What you should do =
Could you return each line of the material that has "begin" in it?

Records supplied =

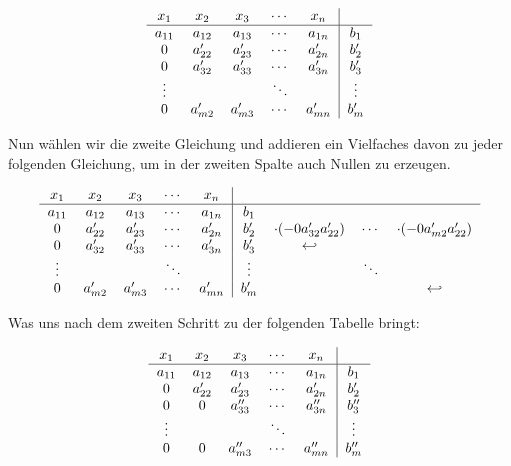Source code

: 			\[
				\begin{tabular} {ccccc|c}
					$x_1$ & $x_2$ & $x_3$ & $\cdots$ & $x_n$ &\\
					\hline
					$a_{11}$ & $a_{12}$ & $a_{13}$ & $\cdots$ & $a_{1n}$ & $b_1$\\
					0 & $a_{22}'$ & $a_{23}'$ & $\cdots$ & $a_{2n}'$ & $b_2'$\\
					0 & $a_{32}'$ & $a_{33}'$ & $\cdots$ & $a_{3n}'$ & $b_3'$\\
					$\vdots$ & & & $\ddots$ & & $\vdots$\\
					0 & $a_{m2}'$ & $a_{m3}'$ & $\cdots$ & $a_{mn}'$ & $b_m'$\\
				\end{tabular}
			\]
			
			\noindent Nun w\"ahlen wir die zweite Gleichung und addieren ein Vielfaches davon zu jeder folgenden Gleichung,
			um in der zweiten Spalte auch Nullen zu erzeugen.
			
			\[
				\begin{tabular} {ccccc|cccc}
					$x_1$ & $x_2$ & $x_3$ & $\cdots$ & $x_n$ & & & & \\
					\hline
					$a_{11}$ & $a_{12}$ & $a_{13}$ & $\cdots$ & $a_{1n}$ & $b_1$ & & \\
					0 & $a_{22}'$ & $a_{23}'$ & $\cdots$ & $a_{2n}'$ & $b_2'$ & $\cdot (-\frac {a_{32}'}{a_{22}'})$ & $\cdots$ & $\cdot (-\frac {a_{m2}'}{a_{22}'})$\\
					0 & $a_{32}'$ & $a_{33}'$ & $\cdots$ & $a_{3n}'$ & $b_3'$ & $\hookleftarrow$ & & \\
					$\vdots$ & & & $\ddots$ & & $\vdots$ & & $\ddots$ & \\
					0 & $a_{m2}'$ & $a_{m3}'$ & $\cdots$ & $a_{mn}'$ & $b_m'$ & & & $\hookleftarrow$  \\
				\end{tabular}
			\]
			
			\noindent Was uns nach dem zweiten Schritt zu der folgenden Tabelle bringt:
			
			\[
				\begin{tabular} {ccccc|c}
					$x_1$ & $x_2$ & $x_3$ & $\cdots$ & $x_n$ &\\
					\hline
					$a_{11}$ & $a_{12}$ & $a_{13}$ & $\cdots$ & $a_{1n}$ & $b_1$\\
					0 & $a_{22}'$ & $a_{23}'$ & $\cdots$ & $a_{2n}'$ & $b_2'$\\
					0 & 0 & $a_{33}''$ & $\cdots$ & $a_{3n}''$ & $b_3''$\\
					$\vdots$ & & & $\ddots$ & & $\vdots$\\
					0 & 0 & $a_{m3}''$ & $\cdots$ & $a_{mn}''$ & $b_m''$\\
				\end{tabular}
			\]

---

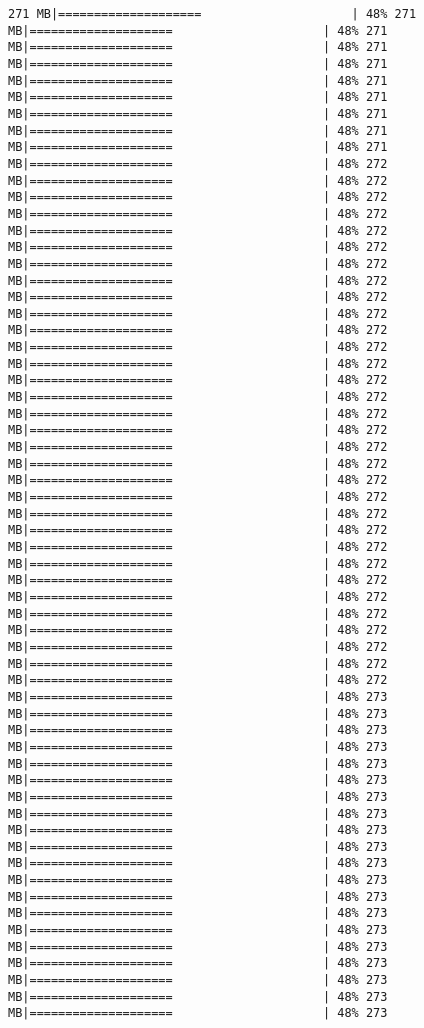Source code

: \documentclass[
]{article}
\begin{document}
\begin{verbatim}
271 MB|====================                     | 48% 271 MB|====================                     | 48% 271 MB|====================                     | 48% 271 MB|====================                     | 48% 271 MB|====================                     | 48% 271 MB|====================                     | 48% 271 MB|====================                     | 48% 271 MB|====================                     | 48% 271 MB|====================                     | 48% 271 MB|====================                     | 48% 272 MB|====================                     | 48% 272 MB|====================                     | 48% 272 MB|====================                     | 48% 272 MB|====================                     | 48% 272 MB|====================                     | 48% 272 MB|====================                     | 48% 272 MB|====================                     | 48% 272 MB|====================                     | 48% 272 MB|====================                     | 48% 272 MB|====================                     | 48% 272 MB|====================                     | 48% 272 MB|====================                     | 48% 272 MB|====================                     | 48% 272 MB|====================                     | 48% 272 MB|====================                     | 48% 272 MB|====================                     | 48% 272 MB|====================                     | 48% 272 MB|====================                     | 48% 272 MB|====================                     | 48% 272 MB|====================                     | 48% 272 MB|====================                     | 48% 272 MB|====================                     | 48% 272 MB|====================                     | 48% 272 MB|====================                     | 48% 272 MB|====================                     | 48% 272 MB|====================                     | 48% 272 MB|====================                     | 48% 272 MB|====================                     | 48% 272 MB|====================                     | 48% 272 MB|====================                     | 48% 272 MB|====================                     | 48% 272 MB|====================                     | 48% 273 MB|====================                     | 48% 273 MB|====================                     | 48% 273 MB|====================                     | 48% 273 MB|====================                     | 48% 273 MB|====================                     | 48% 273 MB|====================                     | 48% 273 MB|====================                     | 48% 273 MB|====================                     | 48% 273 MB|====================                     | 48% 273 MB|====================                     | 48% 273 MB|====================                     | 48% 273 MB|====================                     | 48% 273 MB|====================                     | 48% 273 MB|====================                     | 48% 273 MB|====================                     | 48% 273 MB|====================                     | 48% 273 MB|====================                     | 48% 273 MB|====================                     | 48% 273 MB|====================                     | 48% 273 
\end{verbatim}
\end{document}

Response area =
				\begin{tabular} {ccccc|c}
				\begin{tabular} {ccccc|cccc}
				\begin{tabular} {ccccc|c}
\begin{document}
\begin{verbatim}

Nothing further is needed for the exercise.